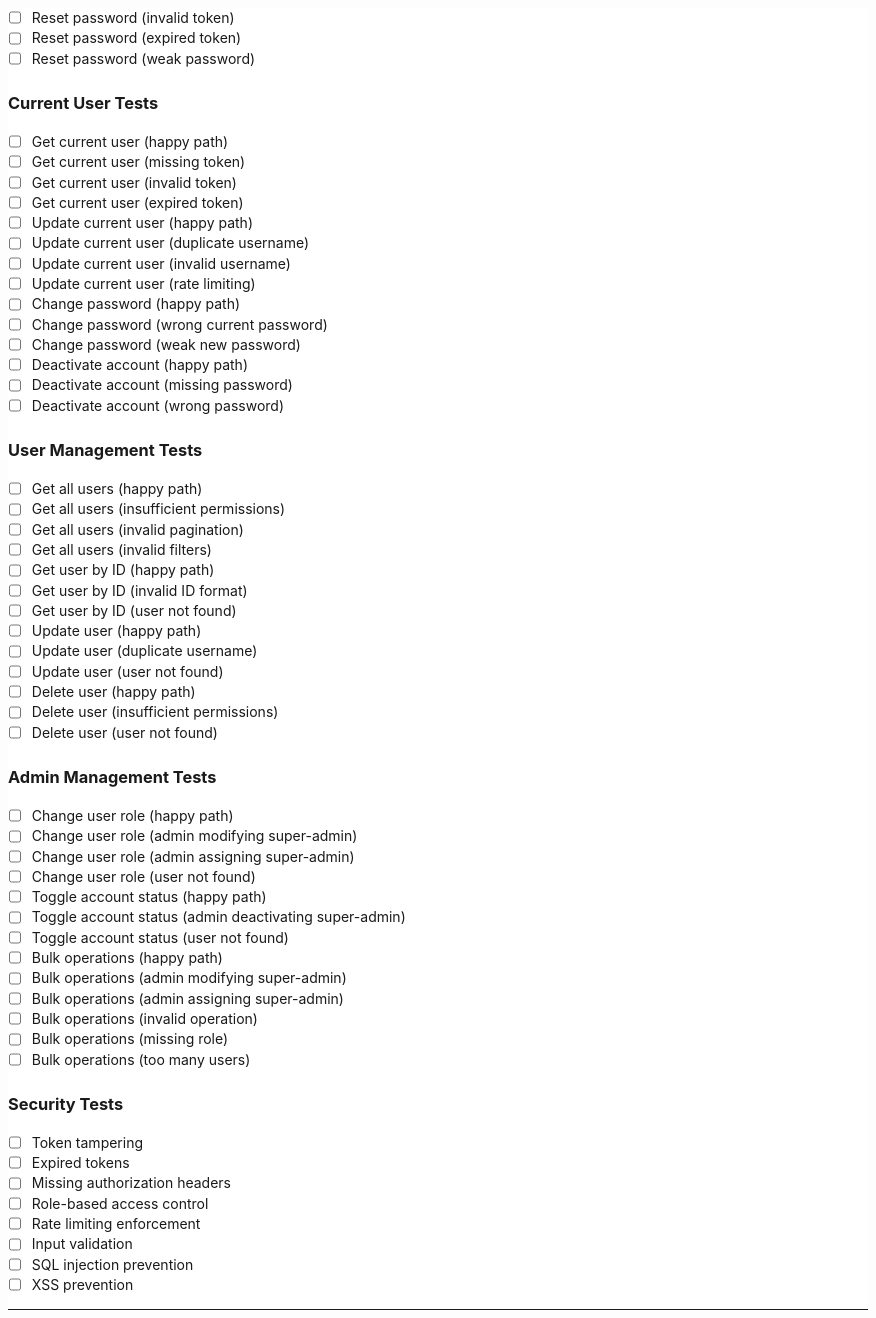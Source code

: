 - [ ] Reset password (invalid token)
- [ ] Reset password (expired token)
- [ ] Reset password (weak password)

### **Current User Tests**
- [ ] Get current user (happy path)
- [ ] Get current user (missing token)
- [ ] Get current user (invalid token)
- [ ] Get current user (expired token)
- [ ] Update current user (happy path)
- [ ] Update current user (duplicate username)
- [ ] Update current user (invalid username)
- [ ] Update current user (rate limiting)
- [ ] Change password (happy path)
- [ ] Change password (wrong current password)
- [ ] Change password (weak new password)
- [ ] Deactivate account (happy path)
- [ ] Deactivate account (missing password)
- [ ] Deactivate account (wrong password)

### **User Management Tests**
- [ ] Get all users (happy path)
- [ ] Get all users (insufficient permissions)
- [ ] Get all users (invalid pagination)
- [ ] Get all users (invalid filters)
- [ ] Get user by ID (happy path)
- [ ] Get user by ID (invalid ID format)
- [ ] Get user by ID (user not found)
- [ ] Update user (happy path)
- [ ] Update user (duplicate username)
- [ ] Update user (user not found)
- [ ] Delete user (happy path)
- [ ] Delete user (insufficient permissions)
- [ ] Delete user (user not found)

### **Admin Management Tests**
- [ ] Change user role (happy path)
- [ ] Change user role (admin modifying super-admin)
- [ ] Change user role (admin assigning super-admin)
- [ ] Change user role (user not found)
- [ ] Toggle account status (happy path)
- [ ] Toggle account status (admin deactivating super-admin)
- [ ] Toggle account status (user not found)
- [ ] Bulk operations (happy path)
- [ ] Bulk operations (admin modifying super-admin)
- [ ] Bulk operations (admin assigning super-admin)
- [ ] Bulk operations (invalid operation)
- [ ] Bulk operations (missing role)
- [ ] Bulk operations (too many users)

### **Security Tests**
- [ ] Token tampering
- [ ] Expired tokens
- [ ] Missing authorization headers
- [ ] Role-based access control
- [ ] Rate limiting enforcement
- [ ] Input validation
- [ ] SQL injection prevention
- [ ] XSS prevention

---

---

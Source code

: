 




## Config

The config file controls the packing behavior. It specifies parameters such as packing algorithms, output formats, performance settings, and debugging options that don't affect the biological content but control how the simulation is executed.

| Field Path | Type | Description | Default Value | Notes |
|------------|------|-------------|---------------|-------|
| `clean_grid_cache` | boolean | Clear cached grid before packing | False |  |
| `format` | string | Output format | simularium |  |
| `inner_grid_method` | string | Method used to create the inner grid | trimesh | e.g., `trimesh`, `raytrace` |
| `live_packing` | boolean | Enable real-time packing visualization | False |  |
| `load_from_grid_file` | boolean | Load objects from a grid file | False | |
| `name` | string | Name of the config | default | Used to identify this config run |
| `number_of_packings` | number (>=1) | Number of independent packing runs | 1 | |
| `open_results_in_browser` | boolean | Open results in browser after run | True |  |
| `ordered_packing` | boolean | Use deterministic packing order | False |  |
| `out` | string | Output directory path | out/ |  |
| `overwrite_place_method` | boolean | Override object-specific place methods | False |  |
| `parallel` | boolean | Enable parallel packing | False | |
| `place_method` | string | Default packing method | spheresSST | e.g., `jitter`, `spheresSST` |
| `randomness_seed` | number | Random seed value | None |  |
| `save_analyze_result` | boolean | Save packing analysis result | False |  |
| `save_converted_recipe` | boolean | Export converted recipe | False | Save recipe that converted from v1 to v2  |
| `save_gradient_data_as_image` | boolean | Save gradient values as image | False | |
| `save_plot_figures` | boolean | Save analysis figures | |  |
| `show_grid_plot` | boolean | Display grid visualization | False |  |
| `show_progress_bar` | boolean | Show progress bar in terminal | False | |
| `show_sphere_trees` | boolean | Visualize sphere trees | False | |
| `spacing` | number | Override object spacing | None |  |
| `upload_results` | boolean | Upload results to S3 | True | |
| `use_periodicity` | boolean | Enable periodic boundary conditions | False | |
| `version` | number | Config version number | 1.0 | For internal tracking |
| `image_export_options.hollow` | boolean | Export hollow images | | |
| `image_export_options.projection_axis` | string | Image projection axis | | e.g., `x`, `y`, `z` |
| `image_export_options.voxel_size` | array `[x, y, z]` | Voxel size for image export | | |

#### WORK TO BE COMPLETED
Please make an exact copy of the lines above from the line with "- [ ] Toggle account status (admin" through the line with "- [ ] Bulk operations (missing role)", both ends included.

#### RESPONSE AREA
- [ ] Toggle account status (admin deactivating super-admin)
- [ ] Toggle account status (user not found)
- [ ] Bulk operations (happy path)
- [ ] Bulk operations (admin modifying super-admin)
- [ ] Bulk operations (admin assigning super-admin)
- [ ] Bulk operations (invalid operation)
- [ ] Bulk operations (missing role)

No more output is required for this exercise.